In the middle of 2009, a New Yorker article by Atul Gawande told the puzzling tale of McAllen, Texas, the most expensive city for Medicare recipients to receive medical care in the United States. But what made McAllen puzzling was not that medical costs were high, but that they were almost twice as high as El Paso, McAllen's demographic twin 750 miles to the northwest. But for all that extra cash, outcomes were the same. Thousands of dollars were just disappearing into the health ca re system.

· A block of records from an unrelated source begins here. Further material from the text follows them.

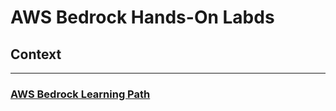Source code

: # AWS Bedrock Hands-On Labds

## Context

---

### [AWS Bedrock Learning Path](https://explore.skillbuilder.aws/learn/learning_plan/view/2068/plan)
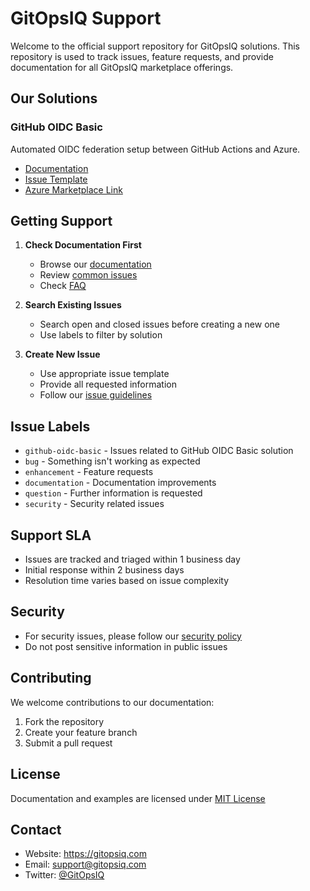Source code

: # GitOpsIQ Support

Welcome to the official support repository for GitOpsIQ solutions. This repository is used to track issues, feature requests, and provide documentation for all GitOpsIQ marketplace offerings.

## Our Solutions

### GitHub OIDC Basic
Automated OIDC federation setup between GitHub Actions and Azure.
- [Documentation](./docs/github-oidc-basic/README.md)
- [Issue Template](./github/ISSUE_TEMPLATE/github-oidc-basic.md)
- [Azure Marketplace Link](https://azuremarketplace.microsoft.com/...)

## Getting Support

1. **Check Documentation First**
   - Browse our [documentation](./docs)
   - Review [common issues](./docs/common-issues.md)
   - Check [FAQ](./docs/faq.md)

2. **Search Existing Issues**
   - Search open and closed issues before creating a new one
   - Use labels to filter by solution

3. **Create New Issue**
   - Use appropriate issue template
   - Provide all requested information
   - Follow our [issue guidelines](./docs/issue-guidelines.md)

## Issue Labels

- `github-oidc-basic` - Issues related to GitHub OIDC Basic solution
- `bug` - Something isn't working as expected
- `enhancement` - Feature requests
- `documentation` - Documentation improvements
- `question` - Further information is requested
- `security` - Security related issues

## Support SLA

- Issues are tracked and triaged within 1 business day
- Initial response within 2 business days
- Resolution time varies based on issue complexity

## Security

- For security issues, please follow our [security policy](./SECURITY.md)
- Do not post sensitive information in public issues

## Contributing

We welcome contributions to our documentation:
1. Fork the repository
2. Create your feature branch
3. Submit a pull request

## License

Documentation and examples are licensed under [MIT License](./LICENSE)

## Contact

- Website: https://gitopsiq.com
- Email: support@gitopsiq.com
- Twitter: [@GitOpsIQ](https://twitter.com/GitOpsIQ)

The Gawande article offered a tantalizing prospect for policymakers: figure out how to make the country's high-cost McAllens look more like El Pasos and save billions, ensure the solvency of Medicare and reduce the economic drag of health care spending, which currently eats up 16 percent of the GDP of the United States. The article was required reading in the White House, and "McAllen," in health policy and health economics circles, soon become synonymous with "waste."
Pinning down the problems in McAllen proved difficult for Gawande. The high spending wasn't linked to poor health (El Paso had a similarly sick population of seniors). It wasn't the fault of trial lawyers (doctors in both cities were protected by Texas' tort reform law that diminished the threat of malpractice). And it wasn't because the extra money was buying better health. Gawande settled on a "culture of money" as the explanation: McAllen simply had a high proportion of entrepreneurial doctors who had become exceptionally good at squeezing money from the system.
Still, efforts continued to tease out the McAllen vs. El Paso dichotomy, and the most intriguing analysis was published earlier this month in the journal Health Affairs. In the article, researchers from the University of Texas looked both at the costs associated with the Medicare population in the two cities as well as per-patient costs incurred by a private insurer, Blue Cross and Blue Shield of Texas. The results, in aggregate, appeared to vindicate McAllen: while the findings replicated Gawande's findings with regard to Medicare, across all Blue Cross/Blue Shield members, costs were actually slightly lower in McAllen than El Paso.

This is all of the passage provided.